According to Schade, while the federal government is decreasing oversight of corporate chemicals management, states are leading the way. Over the past year, 24 states introduced 106 policies to protect the public from toxic chemicals, according to Safer States.
"States are stepping up to the plate to fill major gaps in chemical management at the federal level," Schade said. "Retailers are working to get ahead of the regulatory curve by adopting robust safer chemicals policies. This is more critical than ever as the Trump EPA is turning back the clock on public health."
Deceptive 'D' grades
Two retailers that received D grades in 2017 have a slightly more hopeful story behind their ratings. Amazon, which recently acquired Whole Foods, improved from its F grade in 2016 (it received the worst possible rating of the 11 companies in the inaugural report).
While the online retailer publicly has not declared safer chemicals policy, the company disclosed to Mind the Store that it is in the process of developing and evaluating a program. An Amazon representative declined to comment on the details but said more information may be available in early 2018.
Over the past year, Amazon introduced a private label laundry detergent products certified by EPA Safer Choice, which restricts chemicals such as phthalates. It's also in the process of making its Elements brand transparency sourcing and third-party certification process available to all companies. It has yet to set a clear timeline for reducing or eliminating toxics, to clarify for customers which products meet third-party safer chemical certifications or disclose the presence of toxics through the Chemical Footprint Project.
"The Whole Foods acquisition is a real opportunity for Amazon to see the [grocery store's] approach to chemicals" in beauty and personal care products, Schade said.

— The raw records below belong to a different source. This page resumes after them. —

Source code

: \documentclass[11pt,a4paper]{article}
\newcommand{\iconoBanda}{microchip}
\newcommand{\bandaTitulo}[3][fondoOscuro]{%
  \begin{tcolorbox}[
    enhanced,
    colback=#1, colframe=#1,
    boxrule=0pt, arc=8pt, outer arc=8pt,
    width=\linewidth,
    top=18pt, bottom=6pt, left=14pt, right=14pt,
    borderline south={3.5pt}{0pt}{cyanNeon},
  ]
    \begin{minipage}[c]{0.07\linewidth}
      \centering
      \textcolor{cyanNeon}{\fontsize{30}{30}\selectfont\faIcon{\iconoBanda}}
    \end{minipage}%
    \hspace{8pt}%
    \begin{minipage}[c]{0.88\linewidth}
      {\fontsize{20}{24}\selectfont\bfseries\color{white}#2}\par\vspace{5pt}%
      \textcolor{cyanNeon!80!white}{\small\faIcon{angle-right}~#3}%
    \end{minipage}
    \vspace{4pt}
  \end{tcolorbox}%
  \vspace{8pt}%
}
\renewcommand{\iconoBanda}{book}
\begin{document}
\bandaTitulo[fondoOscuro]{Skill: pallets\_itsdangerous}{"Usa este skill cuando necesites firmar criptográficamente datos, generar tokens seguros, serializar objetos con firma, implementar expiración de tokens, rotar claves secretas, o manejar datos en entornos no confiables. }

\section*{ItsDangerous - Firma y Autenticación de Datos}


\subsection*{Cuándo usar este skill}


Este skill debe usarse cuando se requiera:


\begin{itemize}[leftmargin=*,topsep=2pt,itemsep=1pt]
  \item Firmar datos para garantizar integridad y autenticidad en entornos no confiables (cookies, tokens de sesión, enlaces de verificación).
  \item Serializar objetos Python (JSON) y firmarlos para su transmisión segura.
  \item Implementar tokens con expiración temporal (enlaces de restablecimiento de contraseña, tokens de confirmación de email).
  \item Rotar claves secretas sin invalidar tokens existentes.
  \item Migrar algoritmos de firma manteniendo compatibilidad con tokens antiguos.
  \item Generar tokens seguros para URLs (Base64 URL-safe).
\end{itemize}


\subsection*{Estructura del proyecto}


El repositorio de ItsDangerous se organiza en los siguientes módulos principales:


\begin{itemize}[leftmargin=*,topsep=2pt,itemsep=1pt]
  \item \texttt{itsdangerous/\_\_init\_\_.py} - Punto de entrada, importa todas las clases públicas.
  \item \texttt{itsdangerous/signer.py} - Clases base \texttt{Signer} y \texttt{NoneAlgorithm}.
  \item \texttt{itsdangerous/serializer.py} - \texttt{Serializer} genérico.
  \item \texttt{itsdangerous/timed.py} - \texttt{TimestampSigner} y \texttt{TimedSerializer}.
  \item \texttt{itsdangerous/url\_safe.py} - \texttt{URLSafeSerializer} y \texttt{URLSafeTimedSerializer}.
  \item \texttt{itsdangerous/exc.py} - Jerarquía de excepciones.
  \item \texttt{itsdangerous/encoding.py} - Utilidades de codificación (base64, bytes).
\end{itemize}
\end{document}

Walgreens also received a D grade this year, finally announcing plans to publicize a chemicals sustainability policy and a restricted substance list in 2018 after faltering on the initiative since 2014. The delay was influenced by its merger with Boots and the formation of the Walgreens Boots Alliance, reported Mind the Store.
Boots has eliminated chemicals of high concern in its U.K. and European products, a policy Schade hopes may filter into its parent company's commitment to "cleaner" products.
Now for the bad news: Most retailers ranked by the report card are failing on chemicals transparency (the average grade for all 30 companies was a D+).
Some consumer goods experts, such as Safer Made, believe that chemistry startups and incumbents will help big companies scale safer alternatives to toxic chemicals.
Seventy percent of large retailers lag on progress, earning Ds and Fs for failing to publicly announce safer chemical policies to ensure the safety of their products and supply chain. Among the companies that received F grades are Toys "R" Us and Babies "R" Us, which sell children's toys and goods, along with Ace Hardware, Kohl's, Office Depot and Trader Joe's.